Под вечер в сады пришел Клубничкин, да не один, а с бабой, сделанной Богом для послеобеденного отдыха. Юродивый смотрел, как они игрались, бегали вокруг деревьев и баба дразнила командира грудью, как когда-то дразнила Гену из глубины дома. Потом кусты запыхтели, будто приехал в Паревку страшный паровоз, и баба, отряхнувшись, ушла. Клубничкин остался лежать в садах с голым и довольным животом. Гена знал, что к нему никто не подходил. Ни тот холодный человек в круглых очках, ни чернявый Гришка. Просто вдруг зашумел ветер, кустарник брызнул листвой в раскрытые глаза Гены, и, пока тот, обидевшись, протирал их кулаком, Клубничкин испуганно запищал.
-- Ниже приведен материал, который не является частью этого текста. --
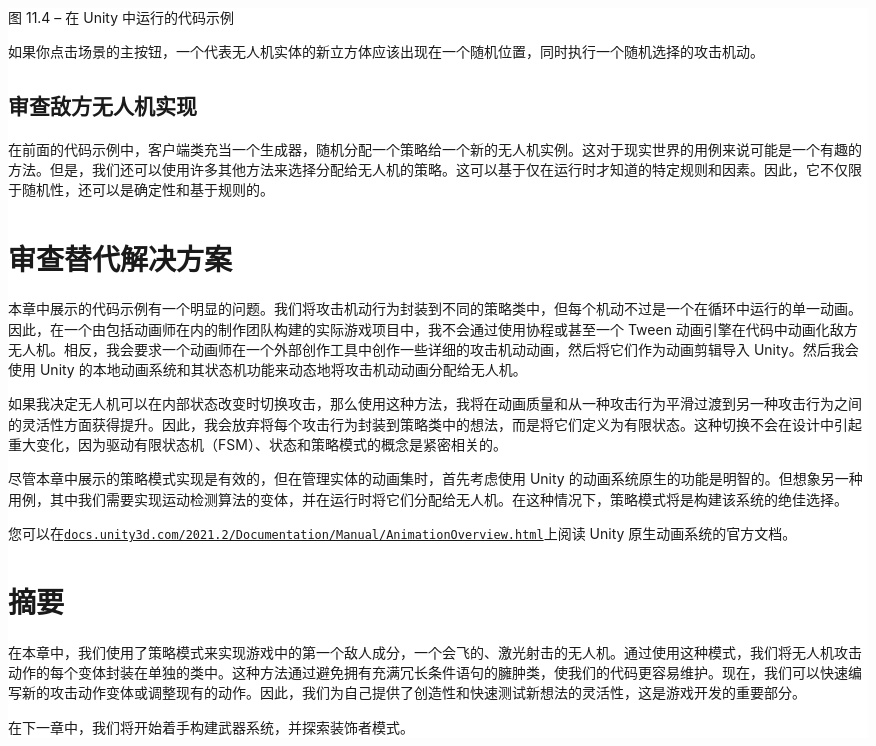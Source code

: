 图 11.4 – 在 Unity 中运行的代码示例

如果你点击场景的主按钮，一个代表无人机实体的新立方体应该出现在一个随机位置，同时执行一个随机选择的攻击机动。

## 审查敌方无人机实现

在前面的代码示例中，客户端类充当一个生成器，随机分配一个策略给一个新的无人机实例。这对于现实世界的用例来说可能是一个有趣的方法。但是，我们还可以使用许多其他方法来选择分配给无人机的策略。这可以基于仅在运行时才知道的特定规则和因素。因此，它不仅限于随机性，还可以是确定性和基于规则的。

# 审查替代解决方案

本章中展示的代码示例有一个明显的问题。我们将攻击机动行为封装到不同的策略类中，但每个机动不过是一个在循环中运行的单一动画。因此，在一个由包括动画师在内的制作团队构建的实际游戏项目中，我不会通过使用协程或甚至一个 Tween 动画引擎在代码中动画化敌方无人机。相反，我会要求一个动画师在一个外部创作工具中创作一些详细的攻击机动动画，然后将它们作为动画剪辑导入 Unity。然后我会使用 Unity 的本地动画系统和其状态机功能来动态地将攻击机动动画分配给无人机。

如果我决定无人机可以在内部状态改变时切换攻击，那么使用这种方法，我将在动画质量和从一种攻击行为平滑过渡到另一种攻击行为之间的灵活性方面获得提升。因此，我会放弃将每个攻击行为封装到策略类中的想法，而是将它们定义为有限状态。这种切换不会在设计中引起重大变化，因为驱动有限状态机（FSM）、状态和策略模式的概念是紧密相关的。

尽管本章中展示的策略模式实现是有效的，但在管理实体的动画集时，首先考虑使用 Unity 的动画系统原生的功能是明智的。但想象另一种用例，其中我们需要实现运动检测算法的变体，并在运行时将它们分配给无人机。在这种情况下，策略模式将是构建该系统的绝佳选择。

您可以在[`docs.unity3d.com/2021.2/Documentation/Manual/AnimationOverview.html`](https://docs.unity3d.com/2021.2/Documentation/Manual/AnimationOverview.html)上阅读 Unity 原生动画系统的官方文档。

# 摘要

在本章中，我们使用了策略模式来实现游戏中的第一个敌人成分，一个会飞的、激光射击的无人机。通过使用这种模式，我们将无人机攻击动作的每个变体封装在单独的类中。这种方法通过避免拥有充满冗长条件语句的臃肿类，使我们的代码更容易维护。现在，我们可以快速编写新的攻击动作变体或调整现有的动作。因此，我们为自己提供了创造性和快速测试新想法的灵活性，这是游戏开发的重要部分。

在下一章中，我们将开始着手构建武器系统，并探索装饰者模式。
Дурачок успел увидеть, как от человека отползает что-то похожее на корень или змею. Так из поклона выпрямляются деревья, когда их долу пригибает ветер. Живот Клубничкина раскрылся сизой незабудкой. Гене стало до того страшно, что он бросился бегать кругами, покуда не наткнулся на паренька Федьку...

Ни о чем другом Гена уже не помнил. В голове крутилась страшная лечебница, похожая на большой стеклянный пузырь. Туда его хотел отправить страшный кожаный человек. Кладут там больного под пресс и давят тело, разливая лечебный сок в специальные ампулы. Их потом в аптеках продают. И каким бы грозным ни казался Мезенцев, но имеют над ним власть пилюли, из дураков деланные. Со смехом догонял Гена антоновцев, а вокруг шептался лес, не понимая, почему его не боится маленький босой человек.

Елисей Силыч прислушался:

– Тихо!

Природа повиновалась. Смолкла пичуга. Лес сразу подморозило.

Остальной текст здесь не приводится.